Special features of the Weyl-Heisenberg Bell basis imply unusual entanglement structure of Bell-diagonal states

TL;DR

This paper explores how the unique group structure of the Weyl-Heisenberg Bell basis influences the entanglement properties of Bell-diagonal states, revealing implications for quantum error correction and entanglement sharing.

Contribution

It demonstrates that the standard Bell basis's special structure leads to a higher share of PPT-entangled states and affects entanglement properties differently than other Bell bases.

Findings

Standard Bell basis has highest share of PPT and PPT-entangled states.

Group structure of Weyl-Heisenberg operators impacts error correction schemes.
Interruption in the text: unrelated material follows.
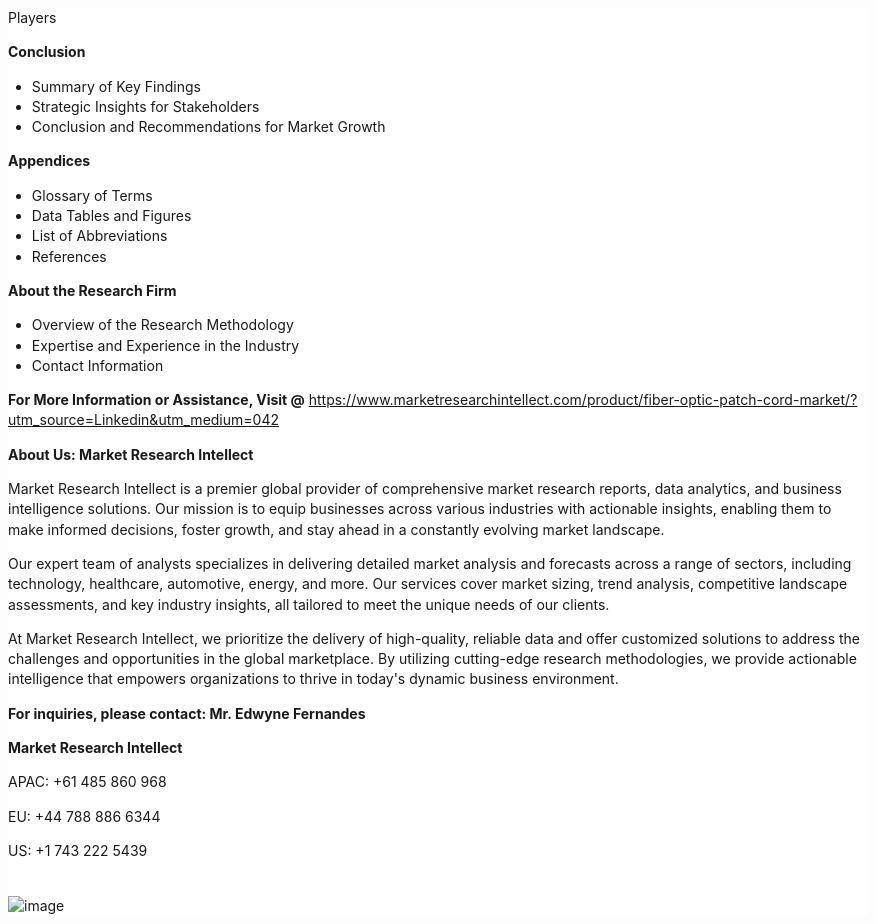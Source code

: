 Players</li></ul><p><strong>Conclusion</strong></p><ul><li>Summary of Key Findings</li><li>Strategic Insights for Stakeholders</li><li>Conclusion and Recommendations for Market Growth</li></ul><p><strong>Appendices</strong></p><ul><li>Glossary of Terms</li><li>Data Tables and Figures</li><li>List of Abbreviations</li><li>References</li></ul><p><strong>About the Research Firm</strong></p><ul><li>Overview of the Research Methodology</li><li>Expertise and Experience in the Industry</li><li>Contact Information</li></ul></div><div class="article-main__content" data-test-id="publishing-text-block"><p><span class="font-[700]"><strong>For More Information or Assistance, Visit @</strong>&nbsp;<a href="https://www.marketresearchintellect.com/product/fiber-optic-patch-cord-market/?utm_source=Linkedin&utm_medium=042">https://www.marketresearchintellect.com/product/fiber-optic-patch-cord-market/?utm_source=Linkedin&utm_medium=042</a></span></p><p><strong>About Us: Market Research Intellect</strong></p><p>Market Research Intellect is a premier global provider of comprehensive market research reports, data analytics, and business intelligence solutions. Our mission is to equip businesses across various industries with actionable insights, enabling them to make informed decisions, foster growth, and stay ahead in a constantly evolving market landscape.</p><p>Our expert team of analysts specializes in delivering detailed market analysis and forecasts across a range of sectors, including technology, healthcare, automotive, energy, and more. Our services cover market sizing, trend analysis, competitive landscape assessments, and key industry insights, all tailored to meet the unique needs of our clients.</p><p>At Market Research Intellect, we prioritize the delivery of high-quality, reliable data and offer customized solutions to address the challenges and opportunities in the global marketplace. By utilizing cutting-edge research methodologies, we provide actionable intelligence that empowers organizations to thrive in today's dynamic business environment.</p><p><strong>For inquiries, please contact: Mr. Edwyne Fernandes</strong></p><p><strong>Market Research Intellect</strong></p><p>APAC: +61 485 860 968</p><p>EU: +44 788 886 6344</p><p>US: +1 743 222 5439</p></div><div class="article-main__content" data-test-id="publishing-text-block">&nbsp;</div>
![image](https://github.com/user-attachments/assets/fd083c3a-84eb-4445-90c3-4bb41bf988e5)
Different Bell bases exhibit distinct entanglement structures.

Abstract

Maximally entangled Bell states are of crucial importance for entanglement based methods in quantum information science. Typically, a standard construction of a complete orthonormal Bell-basis by Weyl-Heisenberg operators is considered. We show that the group structure of these operators has strong implication on error correction schemes and on the entanglement structure within Bell-diagonal states. In particular, it implies a equivalence between a Pauli channel and a twirl channel. Interestingly, other complete orthonormal Bell-bases do break the equivalence and lead to a completely different entanglement structure, for instance in the share of PPT-entangled states. In detail, we find that the standard Bell basis has the highest observed share on PPT-states and PPT-entangled states compared to other Bell bases. In summary, our findings show that the standard Bell basis construction exploits a very special structure with strong implications to quantum information theoretic protocols if a deviation is considered.